You may not want to continue with the financial advisor you and your ex used. Get referrals, ask about their process, their fees and their experience with divorced clients.
Work with your financial advisor to develop a plan and monitor it periodically. Look for tax-efficient ways to save for retirement, like Roth IRAs and Roth 401ks.
Get a copy of your credit report. Use your cards regularly and pay off the balance on time every month.
1. When you prepare your budget, prioritize your discretionary spending and decide what your "must-have" discretionary expenses are. If you know you won't bend on some discretionary expenses, like veterinary bills for your pet or getting your hair done, be realistic and if possible, treat those like fixed expenses because you are probably going to spend that money anyway. That way you won't beat yourself up when you spend that money because you have prioritized your needs.

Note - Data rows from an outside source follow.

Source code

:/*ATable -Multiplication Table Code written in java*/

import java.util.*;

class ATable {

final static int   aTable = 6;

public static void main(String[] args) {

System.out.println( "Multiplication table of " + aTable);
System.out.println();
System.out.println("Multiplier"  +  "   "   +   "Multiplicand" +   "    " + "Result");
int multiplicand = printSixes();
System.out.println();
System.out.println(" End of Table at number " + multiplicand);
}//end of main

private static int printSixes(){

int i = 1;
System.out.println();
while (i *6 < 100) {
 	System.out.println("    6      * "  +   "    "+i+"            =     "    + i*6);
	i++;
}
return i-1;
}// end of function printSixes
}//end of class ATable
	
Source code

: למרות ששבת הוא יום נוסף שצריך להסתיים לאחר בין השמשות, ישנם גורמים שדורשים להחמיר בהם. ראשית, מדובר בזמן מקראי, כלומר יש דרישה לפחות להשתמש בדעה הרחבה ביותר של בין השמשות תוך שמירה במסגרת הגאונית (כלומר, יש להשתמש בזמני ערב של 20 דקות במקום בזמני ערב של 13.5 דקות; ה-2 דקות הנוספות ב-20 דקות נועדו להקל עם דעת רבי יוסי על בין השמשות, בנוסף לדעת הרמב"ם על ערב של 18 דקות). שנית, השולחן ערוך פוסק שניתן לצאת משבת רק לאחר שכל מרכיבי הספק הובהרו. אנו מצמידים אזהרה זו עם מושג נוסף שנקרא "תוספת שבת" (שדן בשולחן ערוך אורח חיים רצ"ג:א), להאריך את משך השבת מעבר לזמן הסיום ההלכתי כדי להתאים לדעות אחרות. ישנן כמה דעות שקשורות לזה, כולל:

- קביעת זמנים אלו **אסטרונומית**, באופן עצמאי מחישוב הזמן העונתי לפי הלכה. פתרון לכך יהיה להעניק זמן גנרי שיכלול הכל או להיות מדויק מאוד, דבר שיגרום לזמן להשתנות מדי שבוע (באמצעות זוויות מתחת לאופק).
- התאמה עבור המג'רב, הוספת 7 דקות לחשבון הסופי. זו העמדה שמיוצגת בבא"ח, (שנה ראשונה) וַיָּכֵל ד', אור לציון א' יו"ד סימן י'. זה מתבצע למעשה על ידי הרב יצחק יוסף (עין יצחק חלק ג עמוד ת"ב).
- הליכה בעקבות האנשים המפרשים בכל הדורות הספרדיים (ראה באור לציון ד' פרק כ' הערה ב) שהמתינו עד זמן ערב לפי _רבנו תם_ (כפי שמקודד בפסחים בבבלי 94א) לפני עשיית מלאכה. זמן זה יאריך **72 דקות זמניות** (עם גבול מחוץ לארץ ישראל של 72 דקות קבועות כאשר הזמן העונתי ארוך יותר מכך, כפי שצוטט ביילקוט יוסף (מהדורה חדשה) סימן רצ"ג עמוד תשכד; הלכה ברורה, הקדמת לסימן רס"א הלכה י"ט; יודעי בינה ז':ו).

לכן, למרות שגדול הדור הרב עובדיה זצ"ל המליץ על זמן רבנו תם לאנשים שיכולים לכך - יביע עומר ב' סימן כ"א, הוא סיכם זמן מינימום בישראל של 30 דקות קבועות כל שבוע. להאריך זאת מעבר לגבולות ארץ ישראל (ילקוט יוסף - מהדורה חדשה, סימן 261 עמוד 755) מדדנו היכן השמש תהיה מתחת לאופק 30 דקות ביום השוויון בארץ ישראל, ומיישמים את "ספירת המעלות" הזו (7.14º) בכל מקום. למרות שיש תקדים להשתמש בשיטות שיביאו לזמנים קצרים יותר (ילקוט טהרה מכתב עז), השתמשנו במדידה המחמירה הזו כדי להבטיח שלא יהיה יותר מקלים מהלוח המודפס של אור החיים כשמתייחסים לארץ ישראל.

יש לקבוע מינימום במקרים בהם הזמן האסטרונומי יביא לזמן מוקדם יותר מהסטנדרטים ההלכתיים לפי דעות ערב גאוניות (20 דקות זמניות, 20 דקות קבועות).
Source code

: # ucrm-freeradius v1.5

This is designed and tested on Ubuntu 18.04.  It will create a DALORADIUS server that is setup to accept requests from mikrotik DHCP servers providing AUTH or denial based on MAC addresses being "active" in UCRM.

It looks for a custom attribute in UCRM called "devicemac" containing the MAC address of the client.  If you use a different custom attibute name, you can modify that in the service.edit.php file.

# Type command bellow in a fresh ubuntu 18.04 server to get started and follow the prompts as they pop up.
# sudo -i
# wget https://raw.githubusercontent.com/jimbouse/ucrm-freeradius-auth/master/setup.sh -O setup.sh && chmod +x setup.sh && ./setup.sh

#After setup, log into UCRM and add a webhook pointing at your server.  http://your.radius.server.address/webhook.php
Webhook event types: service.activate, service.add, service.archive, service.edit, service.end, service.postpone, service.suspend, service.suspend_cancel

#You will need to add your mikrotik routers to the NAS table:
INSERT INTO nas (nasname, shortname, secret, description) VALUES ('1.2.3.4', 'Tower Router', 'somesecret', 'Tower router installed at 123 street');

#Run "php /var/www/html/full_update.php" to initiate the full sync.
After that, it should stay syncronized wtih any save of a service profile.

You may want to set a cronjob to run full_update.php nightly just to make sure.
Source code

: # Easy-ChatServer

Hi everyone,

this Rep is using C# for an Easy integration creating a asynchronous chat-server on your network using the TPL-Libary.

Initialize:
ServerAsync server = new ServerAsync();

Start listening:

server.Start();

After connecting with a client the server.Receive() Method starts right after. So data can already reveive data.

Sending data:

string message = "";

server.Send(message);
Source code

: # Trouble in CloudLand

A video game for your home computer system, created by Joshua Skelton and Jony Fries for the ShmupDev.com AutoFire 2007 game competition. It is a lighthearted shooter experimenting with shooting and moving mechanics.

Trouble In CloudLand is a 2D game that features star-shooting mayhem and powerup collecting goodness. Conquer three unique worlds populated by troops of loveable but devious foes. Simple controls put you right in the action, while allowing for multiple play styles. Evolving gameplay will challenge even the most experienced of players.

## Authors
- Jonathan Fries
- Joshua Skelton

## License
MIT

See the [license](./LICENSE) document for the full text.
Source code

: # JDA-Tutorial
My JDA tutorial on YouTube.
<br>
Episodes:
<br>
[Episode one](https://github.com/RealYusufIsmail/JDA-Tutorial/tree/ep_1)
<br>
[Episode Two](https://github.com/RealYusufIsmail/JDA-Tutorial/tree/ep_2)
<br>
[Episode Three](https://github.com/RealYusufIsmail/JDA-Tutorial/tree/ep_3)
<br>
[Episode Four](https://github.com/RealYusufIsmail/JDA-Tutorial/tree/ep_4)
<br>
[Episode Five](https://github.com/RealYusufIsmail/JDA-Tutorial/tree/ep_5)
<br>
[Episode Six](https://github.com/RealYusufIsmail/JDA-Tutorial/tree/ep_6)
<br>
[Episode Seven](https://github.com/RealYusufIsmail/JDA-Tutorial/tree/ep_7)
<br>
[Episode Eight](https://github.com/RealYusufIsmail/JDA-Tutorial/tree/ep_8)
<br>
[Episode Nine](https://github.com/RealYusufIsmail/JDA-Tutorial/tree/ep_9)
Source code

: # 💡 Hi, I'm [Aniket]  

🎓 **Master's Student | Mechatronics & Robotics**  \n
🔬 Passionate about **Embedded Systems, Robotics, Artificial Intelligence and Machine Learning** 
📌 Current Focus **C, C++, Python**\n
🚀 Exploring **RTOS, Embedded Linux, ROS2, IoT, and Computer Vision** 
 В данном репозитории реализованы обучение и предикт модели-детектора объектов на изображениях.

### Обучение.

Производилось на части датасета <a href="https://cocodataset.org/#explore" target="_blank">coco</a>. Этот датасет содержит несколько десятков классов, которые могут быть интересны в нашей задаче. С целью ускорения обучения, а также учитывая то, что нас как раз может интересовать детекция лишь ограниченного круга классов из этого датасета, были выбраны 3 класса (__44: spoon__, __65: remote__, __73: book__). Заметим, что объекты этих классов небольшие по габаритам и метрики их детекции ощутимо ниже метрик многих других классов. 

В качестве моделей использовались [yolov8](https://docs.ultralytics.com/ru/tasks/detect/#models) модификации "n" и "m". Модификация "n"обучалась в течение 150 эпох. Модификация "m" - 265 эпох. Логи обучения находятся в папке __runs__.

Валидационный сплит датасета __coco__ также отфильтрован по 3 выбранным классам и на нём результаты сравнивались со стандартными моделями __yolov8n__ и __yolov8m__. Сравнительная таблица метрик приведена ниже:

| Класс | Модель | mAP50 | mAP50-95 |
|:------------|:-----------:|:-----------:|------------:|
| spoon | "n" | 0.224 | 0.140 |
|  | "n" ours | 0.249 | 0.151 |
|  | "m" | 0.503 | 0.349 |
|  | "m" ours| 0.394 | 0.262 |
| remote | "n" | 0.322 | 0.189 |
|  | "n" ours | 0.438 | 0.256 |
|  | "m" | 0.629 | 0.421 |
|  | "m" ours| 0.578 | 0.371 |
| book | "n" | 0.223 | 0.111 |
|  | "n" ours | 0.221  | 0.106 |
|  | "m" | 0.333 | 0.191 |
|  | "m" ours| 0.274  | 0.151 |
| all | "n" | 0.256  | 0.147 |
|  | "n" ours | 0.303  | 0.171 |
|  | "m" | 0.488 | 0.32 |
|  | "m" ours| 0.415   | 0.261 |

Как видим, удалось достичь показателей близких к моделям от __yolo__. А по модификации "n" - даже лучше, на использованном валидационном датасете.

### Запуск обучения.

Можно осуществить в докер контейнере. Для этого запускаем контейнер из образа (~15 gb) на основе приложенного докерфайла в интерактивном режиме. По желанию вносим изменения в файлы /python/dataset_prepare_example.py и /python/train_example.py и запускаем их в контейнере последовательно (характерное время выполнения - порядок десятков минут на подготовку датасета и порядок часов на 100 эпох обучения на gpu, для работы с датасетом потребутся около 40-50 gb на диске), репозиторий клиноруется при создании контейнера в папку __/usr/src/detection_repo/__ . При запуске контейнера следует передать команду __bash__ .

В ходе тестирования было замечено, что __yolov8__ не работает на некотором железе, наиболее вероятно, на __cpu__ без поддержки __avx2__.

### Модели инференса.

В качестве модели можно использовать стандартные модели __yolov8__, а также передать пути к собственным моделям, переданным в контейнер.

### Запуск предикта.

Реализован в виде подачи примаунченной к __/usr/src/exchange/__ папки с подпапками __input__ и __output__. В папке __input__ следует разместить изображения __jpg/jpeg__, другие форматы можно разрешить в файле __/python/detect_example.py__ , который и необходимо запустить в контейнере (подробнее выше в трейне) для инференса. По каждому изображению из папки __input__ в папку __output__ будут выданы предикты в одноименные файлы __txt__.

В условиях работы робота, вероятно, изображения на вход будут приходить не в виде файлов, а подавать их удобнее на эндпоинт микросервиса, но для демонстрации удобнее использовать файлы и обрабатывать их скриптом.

2. That being said, get creative and treat saving money as a game and find ways to do what you like to do for less. It may be a new thing, but using coupons, looking for sales and finding deals can be fun and rewarding. No one will know but you that your dress was from a consignment shop or that you had your hair or nails done at the local cosmetology school.
3. Support is essential after a divorce but find ways to get your emotional needs met that don't involve spending money. You may need to find new friends who can have fun in ways other than eating and drinking out and shopping. Exercise and doing for others is more emotionally gratifying and you might find +your new group of friends more interesting!
Pay Yourself First. Transfer a set amount from your earnings to your savings each month. Even a small amount in the beginning helps. If your employer offers a 401K match, strive to set aside at least enough to receive the full match.
Maintain Good Credit. You can obtain one free annual credit report from each of the three major credit bureaus: TransUnion, Equifax, and Experian. Order one report from one of the credit bureaus every four months to monitor changes on a timely basis. Good credit is required for obtaining loans and low-interest rates. Monitoring your credit can also help you guard against identity theft.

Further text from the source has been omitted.